Data to process:
______

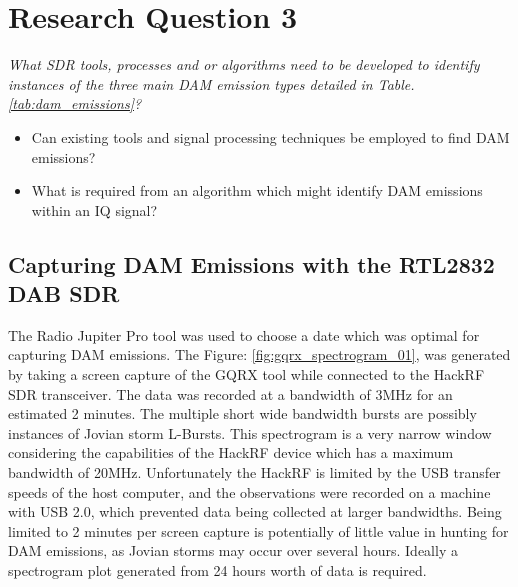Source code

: \documentclass[runningheads,a4paper]{llncs}
\begin{document}
\chapter*{Research Question 3}


\textit{What \gls{SDR} tools, processes and or algorithms need to be developed to identify instances of the three main \gls{DAM} emission types detailed in Table. \ref{tab:dam_emissions}?}

\begin{itemize}
	\item Can existing tools and signal processing techniques be employed to find \gls{DAM} emissions?
	\item What is required from an algorithm which might identify \gls{DAM} emissions within an \gls{IQ} signal?
\end{itemize}

\section*{Capturing DAM Emissions with the RTL2832 DAB SDR}

The Radio Jupiter Pro tool was used to choose a date which was optimal for capturing \gls{DAM} emissions. The Figure: \ref{fig:gqrx_spectrogram_01}, was generated by taking a screen capture of the GQRX tool while connected to the HackRF \gls{SDR} transceiver. The data was recorded at a bandwidth of 3MHz for an estimated 2 minutes. The multiple short wide bandwidth bursts are possibly instances of Jovian storm L-Bursts. This spectrogram is a very narrow window considering the capabilities of the HackRF device which has a maximum bandwidth of 20MHz. Unfortunately the HackRF is limited by the USB transfer speeds of the host computer, and the observations were recorded on a machine with USB 2.0, which prevented data being collected at larger bandwidths. Being limited to 2 minutes per screen capture is potentially of little value in hunting for \gls{DAM} emissions, as Jovian storms may occur over several hours. Ideally a spectrogram plot generated from 24 hours worth of data is required.
\end{document}

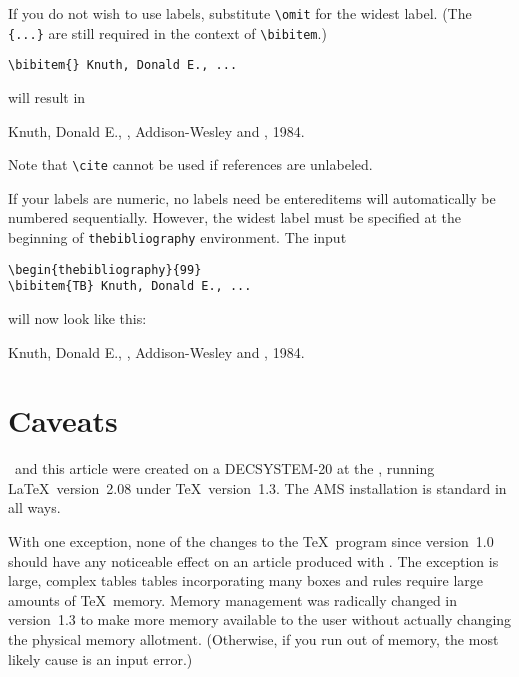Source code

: If you do not wish to use labels, substitute \verb"\omit" for the widest
label.  (The \verb"{...}" are still required in the context of
\verb"\bibitem".)
\begin{verbatim}
\bibitem{} Knuth, Donald E., ...
\end{verbatim}
will result in
\par\nobreak\smallskip
{\begin{pseudobibliography}{\omit}
\bibitem{} Knuth, Donald E., \TB, Addison-Wesley and \AMS, 1984.\endgraf
\end{pseudobibliography}
}
\smallskip
\noindent Note that \verb"\cite" cannot be used if references are unlabeled.

If your labels are numeric, no labels need be entered\Dash items will
automatically be numbered sequentially.  However, the widest label
must be specified at the beginning of \verb"thebibliography" environment.
The input
\begin{verbatim}
\begin{thebibliography}{99}
\bibitem{TB} Knuth, Donald E., ...
\end{verbatim}
will now look like this:
\par\nobreak\smallskip
{\begin{pseudobibliography}{99}
 Knuth, Donald E., \TB, Addison-Wesley and \AMS, 1984.\endgraf
\end{pseudobibliography}
}











\section{Caveats}

\DP\ and this article were created on a DECSYSTEM-20 at the
\AMS, running \LaTeX\ version~2.08 under
\TeX\ version~1.3.  The AMS installation is standard in all ways.

With one exception, none of the changes to the \TeX\ program since
version~1.0 should have any noticeable effect on an article produced
with \DP.  The exception is large, complex tables\Dash
tables incorporating many boxes and rules require large amounts of
\TeX\ memory.  Memory management was radically changed in version~1.3
to make more memory available to the user without actually changing
the physical memory allotment.  (Otherwise, if you run out of memory,
the most likely cause is an input error.)

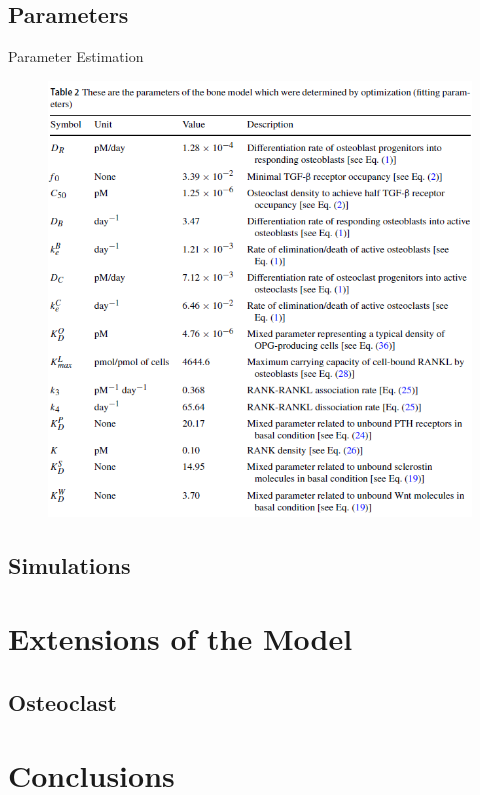 \documentclass{beamer}
\begin{document}
\subsection{Parameters}
\begin{frame}{Parameter Estimation}
\begin{figure}[h]
	\centering
		\includegraphics[scale=0.45]{../Figures/fig_lemaire_table2.png}
\end{figure}	
\end{frame}
\subsection{Simulations}

\section{Extensions of the Model}

\subsection{Osteoclast}

\section{Conclusions}
\end{document}
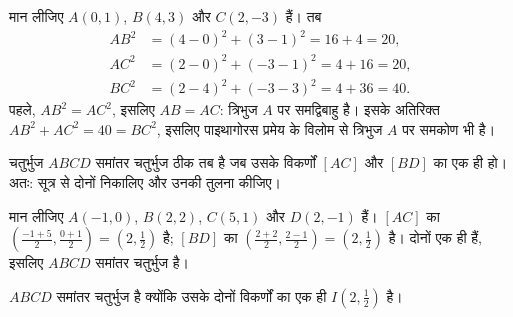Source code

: \begin{example}\label{ex:g10:coordgeom:triangle}
मान लीजिए $A(0, 1)$, $B(4, 3)$ और $C(2, -3)$ हैं। तब
\begin{align*}
AB^2 &= (4-0)^2 + (3-1)^2 = 16 + 4 = 20, \\
AC^2 &= (2-0)^2 + (-3-1)^2 = 4 + 16 = 20, \\
BC^2 &= (2-4)^2 + (-3-3)^2 = 4 + 36 = 40 .
\end{align*}
पहले, $AB^2 = AC^2$, इसलिए $AB = AC$: त्रिभुज $A$ पर समद्विबाहु है। इसके अतिरिक्त $AB^2 + AC^2 = 40 = BC^2$,
इसलिए पाइथागोरस प्रमेय के विलोम से त्रिभुज $A$ पर समकोण भी है।
\end{example}

\begin{method}[समांतर चतुर्भुज पहचानना]\label{met:g10:coordgeom:parallelogram}
चतुर्भुज $ABCD$ समांतर चतुर्भुज ठीक तब है जब उसके विकर्णों $[AC]$ और $[BD]$ का
 एक ही हो। अतः:  सूत्र से दोनों  निकालिए और
उनकी तुलना कीजिए।
\end{method}

\begin{example}\label{ex:g10:coordgeom:parallelogram}
मान लीजिए $A(-1, 0)$, $B(2, 2)$, $C(5, 1)$ और $D(2, -1)$ हैं। $[AC]$ का  $\left(\frac{-1+5}{2}, \frac{0+1}{2}\right) = (2, \frac12)$ है; $[BD]$
का  $\left(\frac{2+2}{2}, \frac{2-1}{2}\right) =
(2, \frac12)$ है। दोनों एक ही हैं, इसलिए $ABCD$ समांतर चतुर्भुज है।
\end{example}

\begin{omfigure}

{\small $ABCD$ समांतर चतुर्भुज है क्योंकि उसके दोनों विकर्णों का 
एक ही $I(2, \frac12)$ है।}
\end{omfigure}

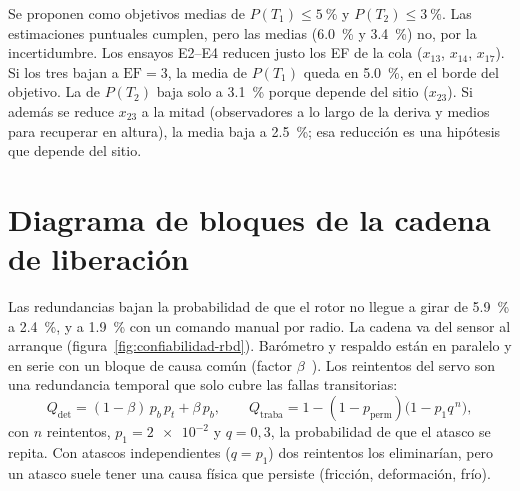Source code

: \begin{resultado}
Se proponen como objetivos medias de $P(T_1)\le\SI{5}{\percent}$ y
$P(T_2)\le\SI{3}{\percent}$. Las estimaciones puntuales cumplen, pero las medias
(\SI{6.0}{\percent} y \SI{3.4}{\percent}) no, por la incertidumbre. Los ensayos E2--E4
reducen justo los EF de la cola ($x_{13}$, $x_{14}$, $x_{17}$). Si los tres bajan a
$\mathrm{EF}=3$, la media de $P(T_1)$ queda en \SI{5.0}{\percent}, en el borde del objetivo. La de $P(T_2)$ baja solo
a \SI{3.1}{\percent} porque depende del sitio ($x_{23}$). Si además se reduce $x_{23}$ a
la mitad (observadores a lo largo de la deriva y medios para recuperar en altura), la
media baja a \SI{2.5}{\percent}; esa reducción es una hipótesis que depende del sitio.
\end{resultado}

\section{Diagrama de bloques de la cadena de liberación}\label{sec:confiabilidad-rbd}
Las redundancias bajan la probabilidad de que el rotor no llegue a girar de
\SI{5.9}{\percent} a \SI{2.4}{\percent}, y a \SI{1.9}{\percent} con un comando manual por
radio. La cadena va del sensor al arranque (figura~\ref{fig:confiabilidad-rbd}).
Barómetro y respaldo están en paralelo y en serie con un bloque de causa común (factor
$\beta$~\cite{confiabilidad-rausand2004}). Los reintentos del servo son una redundancia
temporal que solo cubre las fallas transitorias:
\begin{equation}
  Q_{\mathrm{det}}=(1-\beta)\,p_b\,p_t+\beta\,p_b,\qquad
  Q_{\mathrm{traba}}=1-(1-p_{\mathrm{perm}})\bigl(1-p_1q^{\,n}\bigr),
  \label{eq:confiabilidad-reint}
\end{equation}
con $n$ reintentos, $p_1=\num{2e-2}$ y $q=0{,}3$, la probabilidad de que el atasco se
repita. Con atascos independientes ($q=p_1$) dos reintentos los eliminarían, pero un
atasco suele tener una causa física que persiste (fricción, deformación, frío).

______

Work item:
Which lines of the listing include the string "mathrm"? Pull them out.

Exercise output:
$\mathrm{EF}=3$, la media de $P(T_1)$ queda en \SI{5.0}{\percent}, en el borde del objetivo. La de $P(T_2)$ baja solo
  Q_{\mathrm{det}}=(1-\beta)\,p_b\,p_t+\beta\,p_b,\qquad
  Q_{\mathrm{traba}}=1-(1-p_{\mathrm{perm}})\bigl(1-p_1q^{\,n}\bigr),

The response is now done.